In the meantime, the facility will continue to look at ways to improve upon the existing operations.
“Marv has been in the business for a long time and has some strong relationships with the vendors,” West said. “They’re always keeping us updated on how to tweak the equipment or different materials
Efficiencies related to energy and water use also are constant considerations, West said. The piping rework, for example, will help reduce the water used in cleaning operations, while an equipment reduction already performed in other areas has resulted in decreased energy needs.
“We’re working with the state to see if we have some opportunities to get some credits on some of the changes that we’d like to do from an energy standpoint,” he added.
Product shrink is getting some attention, too, Hinnenkamp noted.
“In a culturing plant, shrinks are normally higher; more product gets wasted,” he said. “We’re on the low end of that and continue to try to drive it down.”
The facility also is looking into air blowing technology to flush more usable product out of the piping, Hinnenkamp said. That product normally would go down the drain with the water used to clear it out.
Keeper of quality
The ongoing projects never compromise the facility’s food safety and quality standards. As Hinnenkamp explained, the plant achieved Safe Quality Food (SQF) level 3 certification, the highest level possible, according to the SQF Institute. The certification acknowledges that a comprehensive food safety and quality management system, based on a HACCP plan, is in place.
“We really welcome it,” West said. “It really puts the guardrails in place on how to run everything.”
The plant requires its suppliers to be SQF certified as well, Hinnenkamp said. That requirement significantly reduces all of the administrative back and forth taking place.
The facility’s in-house lab also is a critical element in ensuring product safety and quality. Quality assurance personnel randomly pull samples throughout the day, West noted, beginning with the fresh milk from the tankers and continuing throughout the kefir production process. Outside of regulatory agency-performed testing, the majority of testing — for things such as coliform count, viscosity, pH, yeast and more — is performed in house.
But the facility does call on a third party from time to time to verify the ingredients, calorie counts or nutritional panels “at a higher level,” West noted.
“There are things that we’ll send out to get a second opinion or to make sure that we’re benchmarking our numbers correctly,” he said.
Not without challenges
Looking ahead, the facility faces a number of challenges in addition to those tied to ongoing plant and process tweaks.
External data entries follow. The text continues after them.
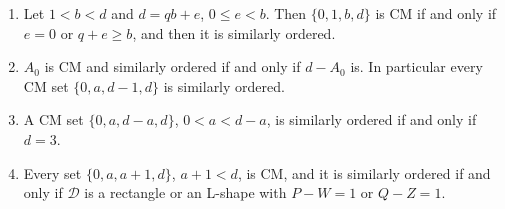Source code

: \begin{proposition}[Families]\label{prop:families}
\begin{enumerate}
\item[(a)] Let $1<b<d$ and $d=qb+e$, $0\le e<b$. Then $\{0,1,b,d\}$ is CM if and only if $e=0$ or $q+e\ge b$, and then it is similarly ordered.
\item[(b)] $A_0$ is CM and similarly ordered if and only if $d-A_0$ is. In particular every CM set $\{0,a,d-1,d\}$ is similarly ordered.
\item[(c)] A CM set $\{0,a,d-a,d\}$, $0<a<d-a$, is similarly ordered if and only if $d=3$.
\item[(d)] Every set $\{0,a,a+1,d\}$, $a+1<d$, is CM, and it is similarly ordered if and only if $\mathcal D$ is a rectangle or an L-shape with $P-W=1$ or $Q-Z=1$.
\end{enumerate}
\end{proposition}

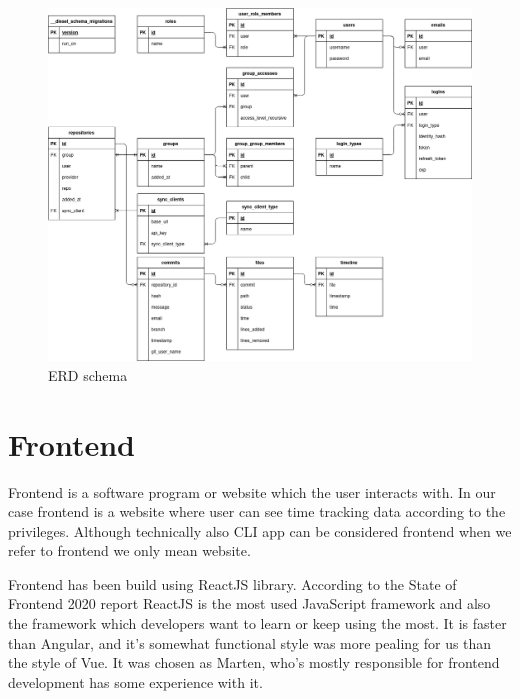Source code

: \begin{figure}[H]
    \includegraphics[width=\textwidth]{figures/erd_schema}
    \caption{ERD schema}
    \label{fig:erd-schema}
\end{figure}

\section{Frontend}\label{sec:frontend}
Frontend is a software program or website which the user interacts with.
In our case frontend is a website where user can see time tracking data according to the privileges.
Although technically also CLI app can be considered frontend when we refer to frontend we only mean website.

Frontend has been build using ReactJS library.
According to the State of Frontend 2020 report ReactJS is the most used JavaScript framework and also the framework which developers want to learn or keep using the most.
It is faster than Angular, and it's somewhat functional style was more pealing for us than the style of Vue.
It was chosen as Marten, who's mostly responsible for frontend development has some experience with it.

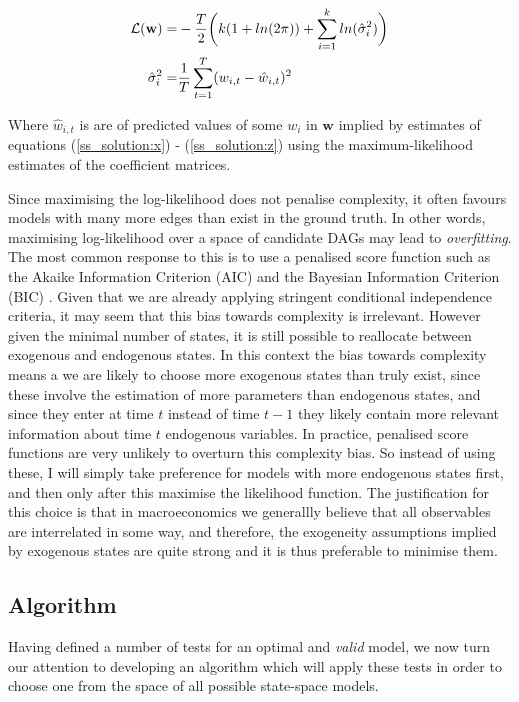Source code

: \documentclass{article}
\begin{document}
\begin{align}
  \mathcal{L(\mathbf{w})} =& -\frac{T}{2} \bigg{(} 
  k (1 + ln(2\pi)) 
  + \sum_{i=1}^{k} ln(\hat{\sigma}_{i}^2)
  \bigg{)} \\
  \hat{\sigma}_{i}^2 =& \frac{1}{T} \sum_{t=1}^{T} (w_{i,t} - \hat{w}_{i,t})^2
\end{align}

Where $\hat{w}_{i,t}$ is are of predicted values of some $w_i$ in $\mathbf{w}$ implied by estimates of equations (\ref{ss_solution:x}) - (\ref{ss_solution:z}) using the maximum-likelihood estimates of the coefficient matrices.

Since maximising the log-likelihood does not penalise complexity, it often favours models with many more edges than exist in the ground truth. In other words, maximising log-likelihood over a space of candidate DAGs may lead to \textit{overfitting}. The most common response to this is to use a penalised score function such as the Akaike Information Criterion (AIC) \parencite{akaike1974new} and the Bayesian Information Criterion (BIC) \parencite{schwarz1978estimating}. Given that we are already applying stringent conditional independence criteria, it may seem that this bias towards complexity is irrelevant. However given the minimal number of states, it is still possible to reallocate between exogenous and endogenous states. In this context the bias towards complexity means a we are likely to choose more exogenous states than truly exist, since these involve the estimation of more parameters than endogenous states, and since they enter at time $t$ instead of time $t-1$ they likely contain more relevant information about time $t$ endogenous variables. In practice, penalised score functions are very unlikely to overturn this complexity bias. So instead of using these, I will simply take preference for models with more endogenous states first, and then only after this maximise the likelihood function. The justification for this choice is that in macroeconomics we generallly believe that all observables are interrelated in some way, and therefore, the exogeneity assumptions implied by exogenous states are quite strong and it is thus preferable to minimise them. 

\subsection{Algorithm} \label{algo}

Having defined a number of tests for an optimal and \textit{valid} model, we now turn our attention to developing an algorithm which will apply these tests in order to choose one from the space of all possible state-space models.
\end{document}
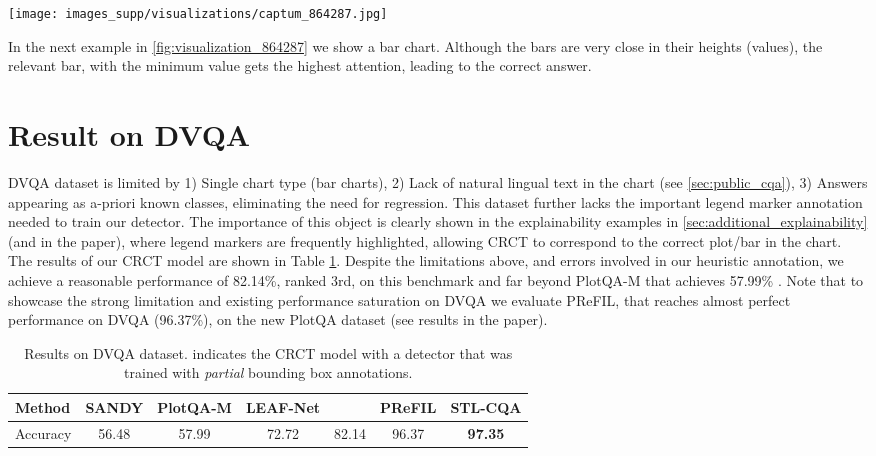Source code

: \documentclass[runningheads]{llncs}
\newcommand\our[1][]{CRCT\xspace}
\begin{document}
\begin{figure*}[ht]
\begin{center}
\texttt{[image: images\_supp/visualizations/captum\_864287.jpg]}
\end{center}
   \caption{Explainability visualizations for a PlotQA test sample. Q: {\it In which year was the persistence rate of female students minimum?}, Ground truth: 1982. \our: \textcolor{ForestGreen}{1982}. For better visibility, we overlay the visualization as colored bounding box around the bars. Note how green bars related to {\it Female} achieve higher attention with the correct bar receiving the highest attention.}
\label{fig:visualization_864287}
\end{figure*}
In the next example in \cref{fig:visualization_864287} we show a bar chart. Although the bars are very close in their heights (values), the relevant bar, with the minimum value gets the highest attention, leading to the correct answer.




\section{Result on DVQA}
DVQA dataset is limited by 1) Single chart type (bar charts), 2) Lack of natural lingual text in the chart (see \cref{sec:public_cqa}), 3) Answers appearing as a-priori known classes, eliminating the need for regression. This dataset further lacks the important legend marker annotation needed to train our detector. The importance of this object is clearly shown in the explainability examples in \cref{sec:additional_explainability} (and in the paper), where legend markers are frequently highlighted, allowing \our to correspond to the correct plot/bar in the chart. The results of our CRCT model are shown in Table \ref{table:dvqa_results}.
Despite the limitations above, and errors involved in our heuristic annotation, we achieve a reasonable performance of 82.14\%, ranked 3rd, on this benchmark and far beyond PlotQA-M that achieves 57.99\% . Note that to showcase the strong limitation and existing performance saturation on DVQA we evaluate PReFIL, that reaches almost perfect performance on DVQA (96.37\%), on the new PlotQA dataset (see results in the paper).
\begin{table}[ht]
\centering
\caption{Results on DVQA dataset.  indicates the \our model with a detector that was trained with {\it partial} bounding box annotations.}
\vspace{5mm}
\begin{tabular}{@{}l|llllll@{}}
\toprule
Method & SANDY\cite{dvqa} & PlotQA-M\cite{plotqa} & LEAF-Net\cite{chaudhry2019leafqa} & ~& PReFIL\cite{prefil} & STL-CQA\cite{chartqa} \\ \midrule
Accuracy & \multicolumn{1}{c}{56.48} & \multicolumn{1}{c}{57.99} & \multicolumn{1}{c}{72.72} & \multicolumn{1}{c}{82.14} & \multicolumn{1}{c}{96.37} & \multicolumn{1}{c}{{\bf 97.35}} \\ \bottomrule
\end{tabular}
\label{table:dvqa_results}
\end{table}
\end{document}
One of those challenges is attracting and retaining plant-level workers. After all, the area’s job market is extremely competitive, West pointed out.
“We’re trying to keep a pulse on what’s going on in the marketplace from a pay standpoint, from a pay-within range,” he said. “If we have a candidate that has a lot of the skills that we’re looking for but may not have some defined skill for a particular department, we’re willing to do training, to invest in that person and spend extra time with someone.”
Lifeway Foods is also looking into different retention strategies such as bonus programs or profit-sharing for the future, West noted.
Another challenge lies in producing new flavors or tweaking the attributes of existing products.
“Any little request — whether it’s how thick the product is, how thin, pH levels, taste profiles, coloring, flavoring, any of that — even if it’s minor, has some impact on the overall process and the way we react throughout the plant,” West pointed out.
But this is an operation with employees who managed to successfully revive and reinvigorate an outdated dairy plant. So don’t expect Lifeway Foods to be weighed down by these hurdles in the years to come.
“We’re happy to take over a plant and bring life to it,” West stressed. “We continue to want to grow as business dictates. We’re in it for the long haul.”